I think what I want now is a short (30 min) daily workout, alternating upper and lower, that would involve doing things like burpees, mountain climbers, etc, in between 2-3 heavy-ish movements. Does this make any sense?

For example (just to give an idea of what I mean, I'm sure it's not sound):

- Lower body day 1: front squats, burpees, weighted step-up, mountain climbers, weighted reverse lunge

- Upper body day 1: OHP, get-ups with no resistance, incline press, fast unweighted squats, rows

- Lower body day 2: deadlifts, burpees, weighted glute bridge, kicks, single-leg RDL

- Upper body day 2: Pullups, burpees, dips, swiss jacknife on ball.

I'm thinking I'd like at least the first two movements in a given day to be at a weight I can do in 6-10 reps (heavyish), and the accessory moves at 8-15 or 20. Does this make sense?

Basically I want something that'll combine the benefits of lifting with aerobic activity, that I can do quickly at home and get on with my day. Hoping to cut a bit of fat with this without losing muscle.

Any good programs come to mind? Or would I have to sacrifice one or the other (the ability to lift heavy in that time frame vs burpees etc.)?

Thanks.

Oh also, I'm not that young.

Replies

  • DavPul
    DavPul Posts: 61,406 Member
    You can absolutely do this. Your max lifts will suffer because instead of resting you'll be doing your burpees or whatever, but it's a fair tradeoff.

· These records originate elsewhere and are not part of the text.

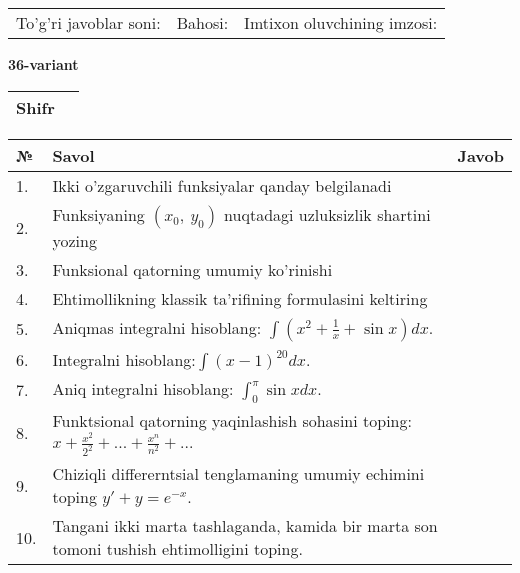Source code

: \documentclass{article}
\begin{document}
  \vspace{1cm}
  
  \begin{tabular}{lll}
  To'g'ri javoblar soni: \underline{\hspace{1.5cm}} & 
  Bahosi: \underline{\hspace{1.5cm}} & 
  Imtixon oluvchining imzosi: \underline{\hspace{2cm}} \\
  \end{tabular}
  
  \egroup
  
  \newpage
  
  
  \textbf{36-variant}\\
  
  \bgroup
  \def\arraystretch{1.6} %
  
  \begin{tabular}{|m{5.7cm}|m{9.5cm}|}
  \hline
  Shifr & \\
  \hline
  \end{tabular}
  
  \vspace{1cm}
  
  \begin{tabular}{|m{0.7cm}|m{10cm}|m{4cm}|}
  \hline
  № & Savol & Javob \\
  \hline
  1. & Ikki o'zgaruvchili funksiyalar qanday belgilanadi &  \\
  \hline
  2. & Funksiyaning \((x_{0},\ y_{0})\) nuqtadagi uzluksizlik shartini yozing &  \\
  \hline
  3. & Funksional qatorning umumiy ko'rinishi &  \\
  \hline
  4. & Ehtimollikning klassik ta'rifining formulasini keltiring &  \\
  \hline
  5. & Aniqmas integralni hisoblang: \(\int {\left( x^{2} + \frac{1}{x} + \sin x \right)dx}\). &  \\
  \hline
  6. & Integralni hisoblang:\(\int {(x - 1)^{20}}dx\). &  \\
  \hline
  7. & Aniq integralni hisoblang: \(\int_{0}^{\pi}{\sin xdx}\). &  \\
  \hline
  8. & Funktsional qatorning yaqinlashish sohasini toping: \(x + \frac{x^{2}}{2^{2}} + ... + \frac{x^{n}}{n^{2}} + ...\) &  \\
  \hline
  9. & Chiziqli differerntsial tenglamaning umumiy echimini toping \(y' + y = e^{- x}\). &  \\
  \hline
  10. & Tangani ikki marta tashlaganda, kamida bir marta son tomoni tushish ehtimolligini toping. &  \\
  \hline
  \end{tabular}
  
\end{document}

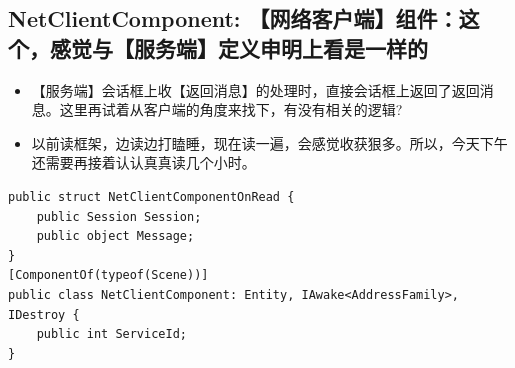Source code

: \documentclass[9pt, b5paper]{article}
\begin{document}
\subsection{NetClientComponent: 【网络客户端】组件：这个，感觉与【服务端】定义申明上看是一样的}
\label{sec-8-5}
\begin{itemize}
\item 【服务端】会话框上收【返回消息】的处理时，直接会话框上返回了返回消息。这里再试着从客户端的角度来找下，有没有相关的逻辑?
\item 以前读框架，边读边打瞌睡，现在读一遍，会感觉收获狠多。所以，今天下午还需要再接着认认真真读几个小时。
\end{itemize}
\begin{verbatim}
public struct NetClientComponentOnRead {
    public Session Session;
    public object Message;
}
[ComponentOf(typeof(Scene))]
public class NetClientComponent: Entity, IAwake<AddressFamily>, IDestroy {
    public int ServiceId;
}
\end{verbatim}
\end{document}
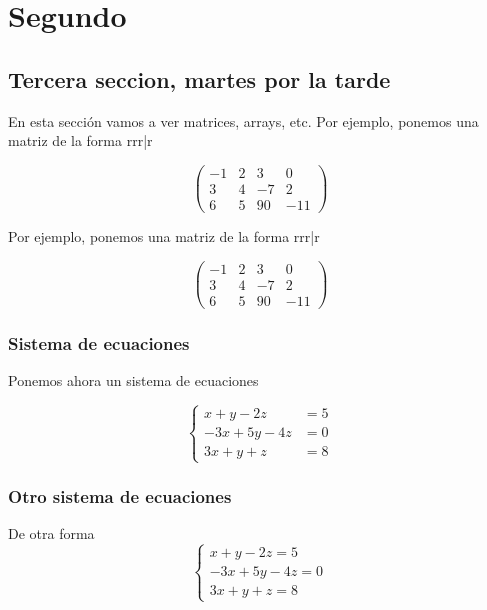 \chapter{Segundo}

\section[Martes tarde]{Tercera seccion, martes por la tarde}
En esta sección vamos a ver matrices, arrays, etc.
Por ejemplo, ponemos una matriz de la forma rrr|r

\[
\left (
\begin{array}{rrr|r} 
	-1 & 2 &  3 &   0 \\ 
	3 & 4 & -7 &   2\\
	6 & 5 & 90 & -11
\end{array} 
\right )
\]

\begin{minipage}{.8\textwidth} \color{blue}
	Por ejemplo, ponemos una matriz de la forma rrr|r
	
	\[
	\left (
	\begin{array}{rrr|r} 
		-1 & 2 &  3 &   0 \\ 
		3 & 4 & -7 &   2\\
		6 & 5 & 90 & -11
	\end{array} 
	\right )
	\]
\end{minipage}

\subsection{Sistema de ecuaciones}
Ponemos ahora un sistema de ecuaciones

\[
\left \{
\begin{array}{rr} 
	x+y-2z & = 5 \\
	-3x+5y-4z & = 0 \\
	3x+y+z & = 8
\end{array}
\right .
\]

\subsection{Otro sistema de ecuaciones}
De otra forma
\[
\left \{
\begin{array}{r}
	x+y-2z  = 5 \\
	-3x+5y-4z  = 0 \\
	3x+y+z = 8
\end{array}
\right .
\]

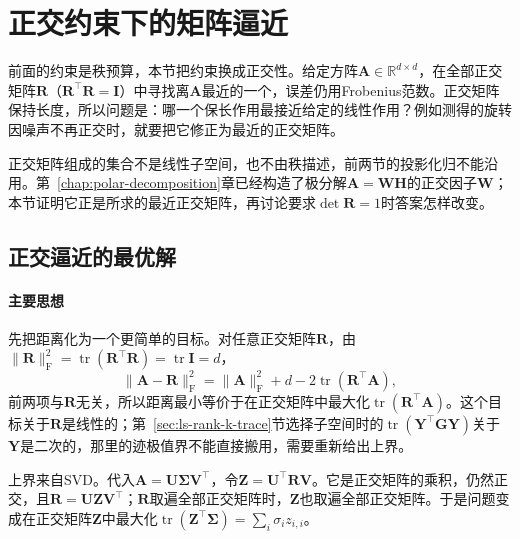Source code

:
\section{正交约束下的矩阵逼近}
\label{sec:matrix-approximation-orthogonal}

前面的约束是秩预算，本节把约束换成正交性。给定方阵$\bm A\in\mathbb R^{d\times d}$，在全部正交矩阵$\bm R$（$\bm R^\top\bm R=\bm I$）中寻找离$\bm A$最近的一个，误差仍用Frobenius范数。正交矩阵保持长度，所以问题是：哪一个保长作用最接近给定的线性作用？例如测得的旋转因噪声不再正交时，就要把它修正为最近的正交矩阵。

正交矩阵组成的集合不是线性子空间，也不由秩描述，前两节的投影化归不能沿用。第~\ref{chap:polar-decomposition}章已经构造了极分解$\bm A=\bm W\bm H$的正交因子$\bm W$；本节证明它正是所求的最近正交矩阵，再讨论要求$\det\bm R=1$时答案怎样改变。

\subsection{正交逼近的最优解}
\label{sec:matrix-approximation-orthogonal-optimum}

\paragraph{主要思想}

先把距离化为一个更简单的目标。对任意正交矩阵$\bm R$，由$\lVert\bm R\rVert_{\mathrm F}^2=\operatorname{tr}(\bm R^\top\bm R)=\operatorname{tr}\bm I=d$，
\[
 \lVert\bm A-\bm R\rVert_{\mathrm F}^2
 =\lVert\bm A\rVert_{\mathrm F}^2+d-2\operatorname{tr}(\bm R^\top\bm A),
\]
前两项与$\bm R$无关，所以距离最小等价于在正交矩阵中最大化$\operatorname{tr}(\bm R^\top\bm A)$。这个目标关于$\bm R$是线性的；第~\ref{sec:ls-rank-k-trace}节选择子空间时的$\operatorname{tr}(\bm Y^\top\bm G\bm Y)$关于$\bm Y$是二次的，那里的迹极值界不能直接搬用，需要重新给出上界。

上界来自SVD。代入$\bm A=\bm U\bm\Sigma\bm V^\top$，令$\bm Z=\bm U^\top\bm R\bm V$。它是正交矩阵的乘积，仍然正交，且$\bm R=\bm U\bm Z\bm V^\top$；$\bm R$取遍全部正交矩阵时，$\bm Z$也取遍全部正交矩阵。于是问题变成在正交矩阵$\bm Z$中最大化$\operatorname{tr}(\bm Z^\top\bm\Sigma)=\sum_i\sigma_iz_{i,i}$。

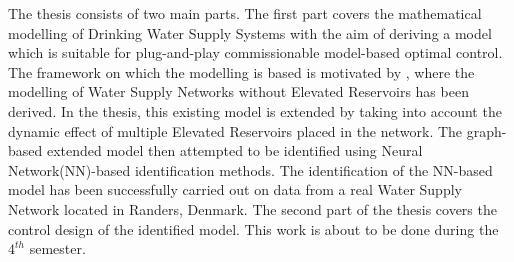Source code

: The thesis consists of two main parts. The first part covers the mathematical modelling of Drinking Water Supply Systems with the aim of deriving a model which is suitable for plug-and-play commissionable model-based optimal control. The framework on which the modelling is based is motivated by \cite{oneinput_paper}, where the modelling of Water Supply Networks without Elevated Reservoirs has been derived. In the thesis, this existing model is extended by taking into account the dynamic effect of multiple Elevated Reservoirs placed in the network. The graph-based extended model then attempted to be identified using Neural Network(NN)-based identification methods. The identification of the NN-based model has been successfully carried out on data from a real Water Supply Network located in Randers, Denmark. 
\newline
The second part of the thesis covers the control design of the identified model. This work is about to be done during the $4^{th}$ semester. 
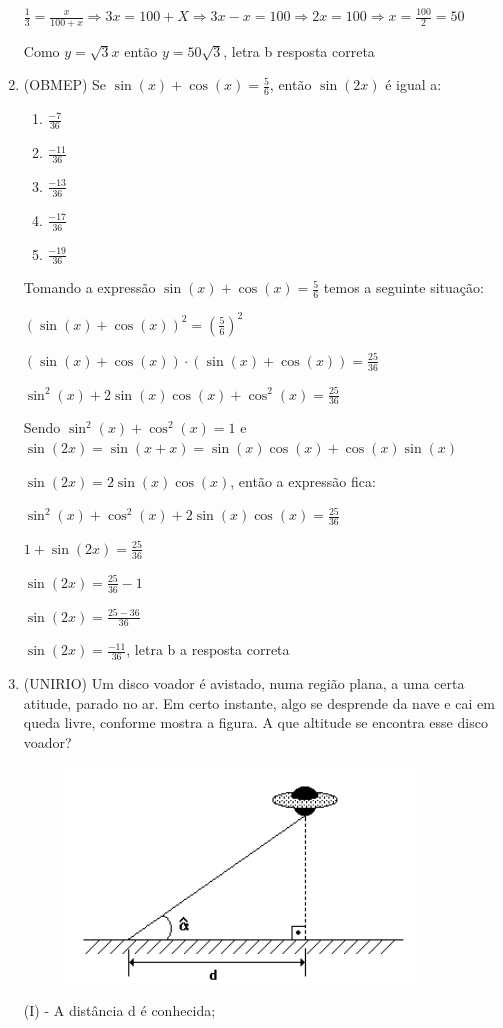 \begin{multicols*}{2}
\begin{enumerate}
    $\frac{1}{3} = \frac{x}{100 +x} \Rightarrow 3x = 100+X \Rightarrow3x - x = 100 \Rightarrow
    2x = 100 \Rightarrow x = \frac{100}{2} = 50$
    
    Como $y = \sqrt{3} x$ então $y = 50 \sqrt{3}$, letra b resposta correta
    
    \item (OBMEP) Se $\sin(x) + \cos(x) = \frac{5}{6}$, então $\sin(2x)$ é igual a:
    \begin{enumerate}
    \item $\frac{-7}{36}$
    \item $\frac{-11}{36}$
    \item $\frac{-13}{36}$
    \item $\frac{-17}{36}$
    \item $\frac{-19}{36}$
    \end{enumerate}
    Tomando a expressão $\sin(x) + \cos(x) = \frac{5}{6}$ temos a seguinte situação:
    
    $(\sin(x) + \cos(x))^2 = \left( \frac{5}{6} \right)^2$
    
    $(\sin(x) + \cos(x))\cdot(\sin(x) + \cos(x)) = \frac{25}{36}$
    
    $\sin^2(x) + 2 \sin(x) \cos(x) + \cos^2(x) = \frac{25}{36}$
    
    Sendo $\sin^2(x) + \cos^2(x) = 1$ e $\sin(2x) = \sin(x+x) = \sin(x) \cos(x) + \cos(x) \sin(x)$
    
    $\sin(2x) = 2 \sin(x) \cos(x)$, então a expressão fica:
    
    $\sin^2(x) +  \cos^2(x) + 2 \sin(x) \cos(x) = \frac{25}{36}$
    
    $1 + \sin(2x) = \frac{25}{36}$
    
    $\sin(2x) = \frac{25}{36} - 1$
    
    $\sin(2x) = \frac{25 - 36}{36}$
    
    $\sin(2x) = \frac{-11}{36}$, letra b a resposta correta
    
    \item (UNIRIO) Um disco voador é avistado, numa região plana, a uma certa atitude, parado no ar. Em certo instante, algo se desprende da nave e cai em queda livre, conforme mostra a figura. A que altitude se encontra esse disco voador?
    \begin{figure}[H]
        \includegraphics[scale=0.45]{assets/rafael/img40.png}
    \end{figure}
    (I) - A distância d é conhecida;
    

\end{enumerate}
\end{multicols*}
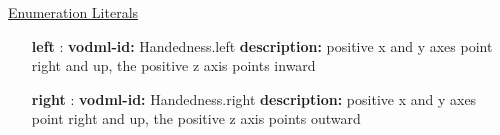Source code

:   \noindent \underline{Enumeration Literals}
  \vspace{-\parsep}
  \small
  \begin{itemize}
  
    \item[\textbf{left}]: \textbf{vodml-id:} Handedness.left \newline
          \textbf{description:} positive x and y axes point right and up, the positive z axis points inward
    \item[\textbf{right}]: \textbf{vodml-id:} Handedness.right \newline
          \textbf{description:} positive x and y axes point right and up, the positive z axis points outward
  \end{itemize}
  \normalsize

    I did this for most of the spring of this year. I'd complete my set and do 45 secs of something immediately, then a few secs of rest, then my next set. I did high knees, then jumping jacks, then burpees, the box jumps, then back to high knees and jumping jacks. The reason for the order is for warmup and then fatigue. If you try to do burpees for the whole stretch YOU GONNA DIE
  • meghannrenee
    meghannrenee Posts: 202 Member
    You can definitely do this! Most of the circuit training DVDs I own are structured that way, and a few of the classes I go to at the gym are too - I love it. Keeps you moving, keeps your heart rate up, and gets results.
  • upgetupgetup
    upgetupgetup Posts: 749 Member
    Fantastic! Thanks guys!

    I really like the progression you've suggested, DavPul. Dying, even with a marginally hotter body, is not in the immediate plan :)
  • upgetupgetup
    upgetupgetup Posts: 749 Member
    Holy ****. I did fast-tempo lifts at 70% max to near-failure, with minimal rest periods, and JUST high knees & get-ups, and only between every other set.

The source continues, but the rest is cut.